Son yıllarda kuşaklar arası farklar, özellikle Z kuşağının (1997-2012 yılları arasında doğanlar) toplumdaki konumu üzerine sıkça tartışılan bir konu haline geldi. Bu bağlamda, Z kuşağının "ihtiyar" olarak tanımladığı yaş grubu, dikkat çekici sonuçlar ortaya koydu. En son yapılan bir araştırma, Z kuşağının "ihtiyar" kategorisine dahil ettiği yaş aralığını 30 ile 35 arasında belirledi. Bu sonuç, genç jenerasyonun yaşlılık algısını ve toplumsal normları nasıl değiştirdiğini gözler önüne seriyor.
Günümüz gençliği, sosyal, ekonomik ve kültürel açıdan farklı bir dünya ile karşı karşıya. Z kuşağı, teknolojiyle iç içe büyümüş ve sosyal medyanın etkisi altında şekillenmiştir. Bu dönemde, yaşın yalnızca bir sayı olduğunu düşünmek yerine, yaşam tarzının ve aktivitelere yönelik tutumların daha belirleyici olduğuna inanıyorlar. Bu yüzden, 30'lu yaşlar gibi, daha önceki kuşaklar için olgunluk ve yaşlılık sembolleri olan yaş aralıkları, Z kuşağı için "ihtiyarlık" ile özdeşleşmeye başladı.
Ayrıca, çağın getirdiği hızlı yaşam temposu, genç bireylerin daha erken olgunlaşmalarına sebep oldu. Eğitim, kariyer ve sosyal sorumluluklar gibi faktörler, Z kuşağının daha erken bir yaşta hayatlarını şekillendirmelerine ve kendi ayakları üzerinde durmalarına olanak tanıyor. Dolayısıyla, bu kuşak, belirli yaşlardaki insanların sosyal hayatta nasıl etkileşimde bulunduğunu gözlemleyerek, 30 yaşının "yaşlılık" olarak algılanmasına yol açan bir perspektif geliştirmiştir.
Sosyal medya, kuşaklar arasında büyük etkilere sahip bir platform olarak öne çıkıyor. Z kuşağı, bu platformlarda sıkça karşılaştırmalara maruz kalıyor ve başkalarıyla kendilerini ölçme eğilimindeler. Bu da onları, daha genç bireylerle aynı yaş aralığında hissetmeye veya girişimci ruhu ile daha fazla yaşam zenginliği arayışına yönlendiriyor. "Yavaş koşan" veya "daha olgun" olarak kabul edilen insanların, 30'lu yaşlarda olmasına rağmen kendilerini yaygın çağın normlarına göre "ihtiyar" olarak tasavvur etmesi, önemli bir değişim gösteriyor.

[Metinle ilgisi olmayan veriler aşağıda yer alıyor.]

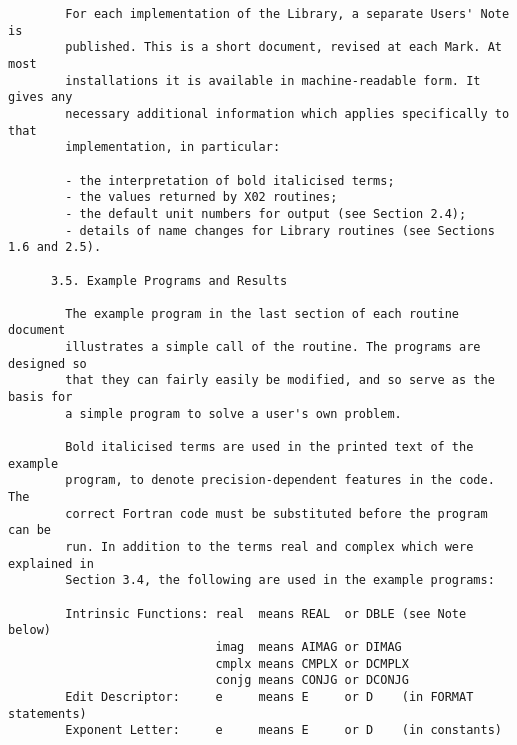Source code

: \begin{small}
\begin{verbatim}
        For each implementation of the Library, a separate Users' Note is         
        published. This is a short document, revised at each Mark. At most        
        installations it is available in machine-readable form. It gives any      
        necessary additional information which applies specifically to that       
        implementation, in particular:                                            
                                                                                  
        - the interpretation of bold italicised terms;                            
        - the values returned by X02 routines;                                    
        - the default unit numbers for output (see Section 2.4);                  
        - details of name changes for Library routines (see Sections 1.6 and 2.5).
                                                                                  
      3.5. Example Programs and Results                                           
                                                                                  
        The example program in the last section of each routine document          
        illustrates a simple call of the routine. The programs are designed so    
        that they can fairly easily be modified, and so serve as the basis for    
        a simple program to solve a user's own problem.                           
                                                                                  
        Bold italicised terms are used in the printed text of the example         
        program, to denote precision-dependent features in the code. The          
        correct Fortran code must be substituted before the program can be        
        run. In addition to the terms real and complex which were explained in    
        Section 3.4, the following are used in the example programs:              
                                                                                  
        Intrinsic Functions: real  means REAL  or DBLE (see Note below)           
                             imag  means AIMAG or DIMAG                           
                             cmplx means CMPLX or DCMPLX                          
                             conjg means CONJG or DCONJG                          
        Edit Descriptor:     e     means E     or D    (in FORMAT statements)     
        Exponent Letter:     e     means E     or D    (in constants)             
                                                                                  

\end{verbatim}
\end{small}
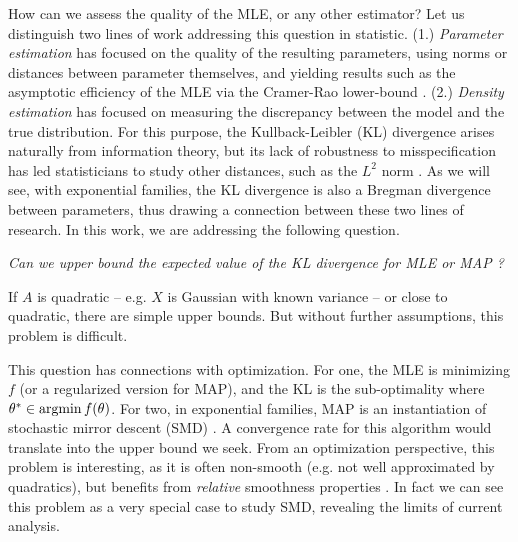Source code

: \documentclass[twoside]{article}
\newcommand{\cond}{\,\vert\,}
\newcommand{\logpart}{A}
\newcommand{\nat}{\theta}
\begin{document}
How can we assess the quality of the MLE, or any other estimator?
Let us distinguish two lines of work addressing this question in statistic.
(1.) \emph{Parameter estimation} has focused on the quality of the resulting parameters, using norms or distances between parameter themselves, and yielding results such as the asymptotic efficiency of the MLE via the Cramer-Rao lower-bound \citep{aitken1942estimation}.
(2.) \emph{Density estimation} has focused on measuring the discrepancy between the model and the true distribution.
For this purpose, the Kullback-Leibler (KL) divergence arises naturally from information theory,
but its lack of robustness to misspecification has led statisticians to study other distances, such as the $L^2$ norm \citep[\S1.2]{tsybakov2009introduction}.
As we will see, with exponential families, the KL divergence is also a Bregman divergence between parameters, thus drawing a connection between these two lines of research. 
In this work, we are addressing the following question.

\emph{Can we upper bound  the expected value of the KL divergence for MLE or MAP ?}

If $\logpart$ is quadratic -- e.g. $X$ is Gaussian with known variance --
or close to quadratic, there are simple upper bounds. 
But without further assumptions, this problem is difficult.

This question has connections with optimization.
For one, the MLE is minimizing $f$ (or a regularized version for MAP), and the KL is the sub-optimality
\alignn{
f(\nat) - f(\nat^*) = \KL\paren{p(\cdot \cond \nat^*) || p(\cdot \cond \nat) }
\label{eq:suboptimalityKL}
}
where $\nat^* \in \argmin f(\nat)$.
For two, in exponential families, MAP is an instantiation of stochastic mirror descent (SMD) \citep{nemirovski2009robust}.
A convergence rate for this algorithm would translate into the upper bound we seek.
From an optimization perspective, this problem is interesting, as it is often non-smooth (e.g. not well approximated by quadratics), but benefits from \emph{relative} smoothness properties \citep{birnbaum2011distributed}.
In fact we can see this problem as a very special case to study SMD, revealing the limits of current analysis.
\end{document}
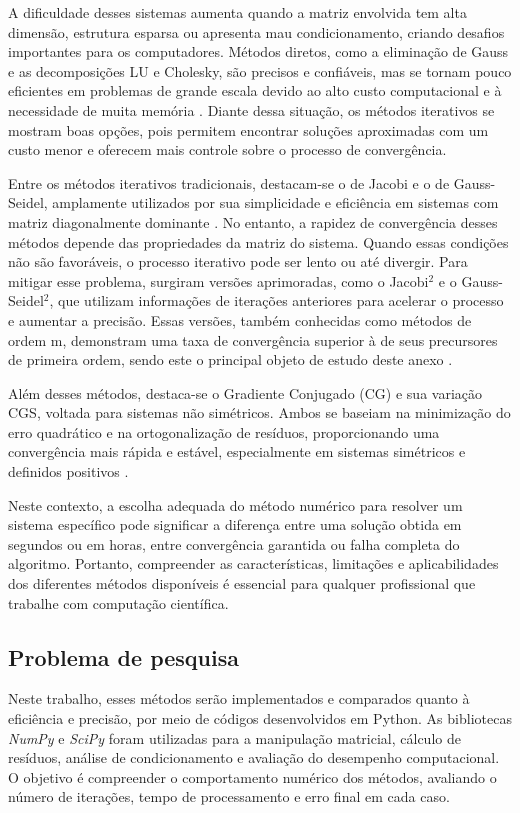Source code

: \documentclass[12pt,a4paper]{article}
\begin{document}
A dificuldade desses sistemas aumenta quando a matriz envolvida tem alta dimensão, estrutura esparsa ou apresenta mau condicionamento, criando desafios importantes para os computadores. Métodos diretos, como a eliminação de Gauss e as decomposições LU e Cholesky, são precisos e confiáveis, mas se tornam pouco eficientes em problemas de grande escala devido ao alto custo computacional e à necessidade de muita memória \citep{CHAPRA2015}. Diante dessa situação, os métodos iterativos se mostram boas opções, pois permitem encontrar soluções aproximadas com um custo menor e oferecem mais controle sobre o processo de convergência.

Entre os métodos iterativos tradicionais, destacam-se o de Jacobi e o de Gauss-Seidel, amplamente utilizados por sua simplicidade e eficiência em sistemas com matriz diagonalmente dominante \citep{BURDEN2011}. No entanto, a rapidez de convergência desses métodos depende das propriedades da matriz do sistema. Quando essas condições não são favoráveis, o processo iterativo pode ser lento ou até divergir. Para mitigar esse problema, surgiram versões aprimoradas, como o Jacobi$^2$ e o Gauss-Seidel$^2$, que utilizam informações de iterações anteriores para acelerar o processo e aumentar a precisão. Essas versões, também conhecidas como métodos de ordem m, demonstram uma taxa de convergência superior à de seus precursores de primeira ordem, sendo este o principal objeto de estudo deste anexo \citep{ALVAREZ2022}. 

Além desses métodos, destaca-se o Gradiente Conjugado (CG) e sua variação CGS, voltada para sistemas não simétricos. Ambos se baseiam na minimização do erro quadrático e na ortogonalização de resíduos, proporcionando uma convergência mais rápida e estável, especialmente em sistemas simétricos e definidos positivos \citep{SAAD2003}.

Neste contexto, a escolha adequada do método numérico para resolver um sistema específico pode significar a diferença entre uma solução obtida em segundos ou em horas, entre convergência garantida ou falha completa do algoritmo. Portanto, compreender as características, limitações e aplicabilidades dos diferentes métodos disponíveis é essencial para qualquer profissional que trabalhe com computação científica.

\subsection{Problema de pesquisa}

Neste trabalho, esses métodos serão implementados e comparados quanto à eficiência e precisão, por meio de códigos desenvolvidos em Python. As bibliotecas \textit{NumPy} e \textit{SciPy} foram utilizadas para a manipulação matricial, cálculo de resíduos, análise de condicionamento e avaliação do desempenho computacional. O objetivo é compreender o comportamento numérico dos métodos, avaliando o número de iterações, tempo de processamento e erro final em cada caso.
\end{document}
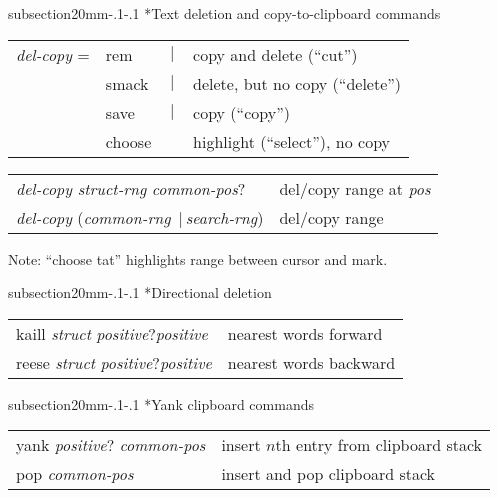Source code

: \documentclass[twocolumn,10pt]{article}
\makeatletter
\renewcommand{\subsection}{\@startsection
  {subsection}{2}{0mm}{-.1\baselineskip}{-.1\baselineskip}%
  {\normalfont\bfseries}}
\newcommand{\myadjust}{\vspace{-.2ex}}
\newcommand{\vbar}{$\,|\,$}
\newcommand{\opt}{$?$}
\newcommand{\cmd}{\sffamily\upshape}
\newcommand{\cat}[1]{\textrm{\textit{#1}}}
\newenvironment{mycenter}
{\begin{trivlist}\item \begin{footnotesize}}
{\end{footnotesize}\end{trivlist}}
\makeatother
\begin{document}
\subsection*{Text deletion and copy-to-clipboard commands}
\myadjust
\begin{mycenter}
\begin{tabular}{llll}
\cat{del-copy} = & \cmd rem & \vbar & copy and delete (``cut'')\\
& \cmd smack  &\vbar & delete, but no copy (``delete'')\\
& \cmd save &\vbar & copy (``copy'')\\
& \cmd choose  &  & highlight (``select''), no copy
\end{tabular}
\end{mycenter}
\myadjust
\begin{mycenter}
\begin{tabular}{l l}
\cat{del-copy struct-rng} \cat{common-pos}? &  del/copy
range at \cat{pos}\\
\cat{del-copy} (\cat{common-rng} \vbar \cat{search-rng}) &
del/copy range\\
\end{tabular}
\end{mycenter}
\begin{footnotesize}
Note: ``choose tat'' highlights range between cursor and mark.
\end{footnotesize}
\subsection*{Directional deletion}

\begin{mycenter}
  \begin{tabular}{ll}
   \cmd kaill \cat{struct} \cat{positive}\opt \cat{positive} & nearest words forward \\
   \cmd reese \cat{struct} \cat{positive}\opt \cat{positive} & nearest words backward \\
  \end{tabular}
\end{mycenter}

\subsection*{Yank clipboard commands}

\begin{mycenter}
  \begin{tabular}{ll}
   \cmd yank \cat{positive}\opt 
   \cat{common-pos} & insert $n$th entry from clipboard stack\\
   \cmd pop \cat{common-pos} & insert and pop clipboard stack\\ 
 \end{tabular}
\end{mycenter}
\end{document}
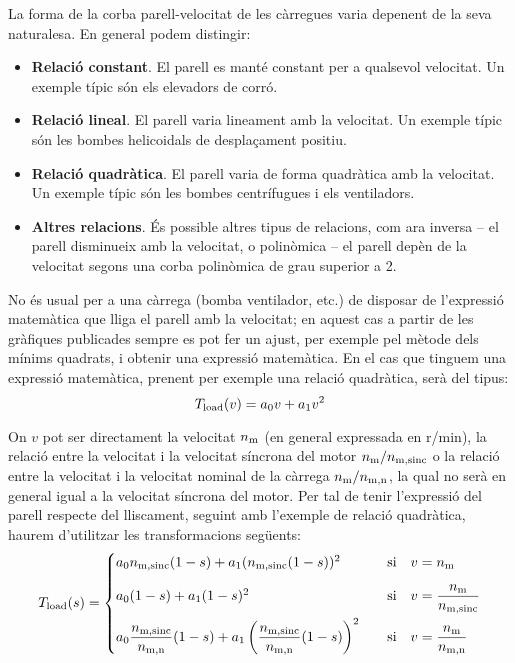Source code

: La forma de la corba parell-velocitat de les càrregues varia depenent de la seva naturalesa. En general podem distingir:
\begin{itemize}
	\item  \textbf{Relació constant}. El parell es manté constant per a qualsevol velocitat. Un exemple típic són els elevadors de corró.
	
	\item  \textbf{Relació lineal}. El parell varia lineament amb la velocitat. Un exemple típic són les bombes helicoidals de desplaçament positiu.
	
	\item  \textbf{Relació quadràtica}. El parell varia de forma  quadràtica  amb la velocitat. Un exemple típic són les bombes centrífugues i els ventiladors.
	
	\item  \textbf{Altres relacions}. És possible altres tipus de relacions, com ara inversa -- el parell disminueix amb la velocitat, o polinòmica -- el parell depèn de la velocitat segons una corba polinòmica de grau superior a 2.
\end{itemize}

No és  usual per a una càrrega (bomba ventilador, etc.) de disposar de l'expressió matemàtica que lliga el parell amb la velocitat; en aquest cas a partir de les gràfiques publicades sempre es pot fer un ajust, per exemple pel mètode dels mínims quadrats, i obtenir una expressió matemàtica. En el cas que tinguem una expressió matemàtica, prenent per exemple una relació quadràtica, serà del tipus:
\begin{equation}
	T_\mathrm{load}(v) = a_0 v + a_1 v^2
\end{equation}

On $v$ pot ser directament la velocitat $n_\mathrm{m}$ (en general expressada en r/min),  la relació entre la velocitat i la velocitat síncrona del motor $n_\mathrm{m}/n_\mathrm{m,sinc}$ o la relació entre la velocitat i la velocitat nominal de la càrrega $n_\mathrm{m}/n_\mathrm{m,n}$, la qual no serà en general igual a la velocitat síncrona del motor. Per tal de tenir l'expressió del parell respecte del lliscament,  seguint amb l'exemple de relació quadràtica, haurem d'utilitzar les transformacions següents:
\begin{equation}\label{eq:Tload-v-s}
	T_\mathrm{load}(s) = \begin{cases}
		 a_0 n_\mathrm{m,sinc}(1-s) + a_1 (n_\mathrm{m,sinc}(1-s))^2  & \quad\text{si}\quad v=n_\mathrm{m}  \\[2ex]
		a_0 (1-s) + a_1 (1-s)^2 & \quad\text{si}\quad  v =\dfrac{n_\mathrm{m}}{n_\mathrm{m,sinc}} \\[2ex]
		 a_0 \dfrac{n_\mathrm{m,sinc}}{n_\mathrm{m,n}}(1-s) + a_1 \left(\dfrac{n_\mathrm{m,sinc}}{n_\mathrm{m,n}}(1-s)\right)^2 &   \quad\text{si}\quad v = \dfrac{n_\mathrm{m}}{n_\mathrm{m,n}}
	\end{cases}
\end{equation}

Bunların yanı sıra, kültürel normlar da Z kuşağının algısını etkileyen önemli bir faktördür. Geleneksel olarak, 30’lu yaşlar, kariyerin ve aile kurmanın önemli adımlarının atıldığı bir dönem olarak değerlendirilirken, Z kuşağı bu normları sorgulama eğiliminde. Yeteneklerini sergilemek ve yeni deneyimlere açık olmak, Z kuşağının öncelikleri arasında yer alıyor. Bu nedenle, Z kuşağının daha önceki kuşakların değerlerini "ihtiyar" bulması, aslında daha geniş bir değere, bireysel özgürlük ve kendi kimliğini keşfetme arayışına işaret ediyor.
Sonuç olarak, Z kuşağının "ihtiyar" tanımı, toplumun genel algısından bağımsız olarak, kendi yaşam deneyimleri ve sosyal etkileşimleriyle şekilleniyor. Bu durum, sadece bir yaş aralığını değil, aynı zamanda bir yaşam tarzını ve değer sistemindeki dönüşümü temsil ediyor. Geleceğin liderlerinin bu değişimler karşısında nasıl bir bakış açısı geliştireceği merak konusu. Sonuçta, kuşaklar arası bu farklılık, toplum olarak ilerlememizde önemli bir rol oynayabilir.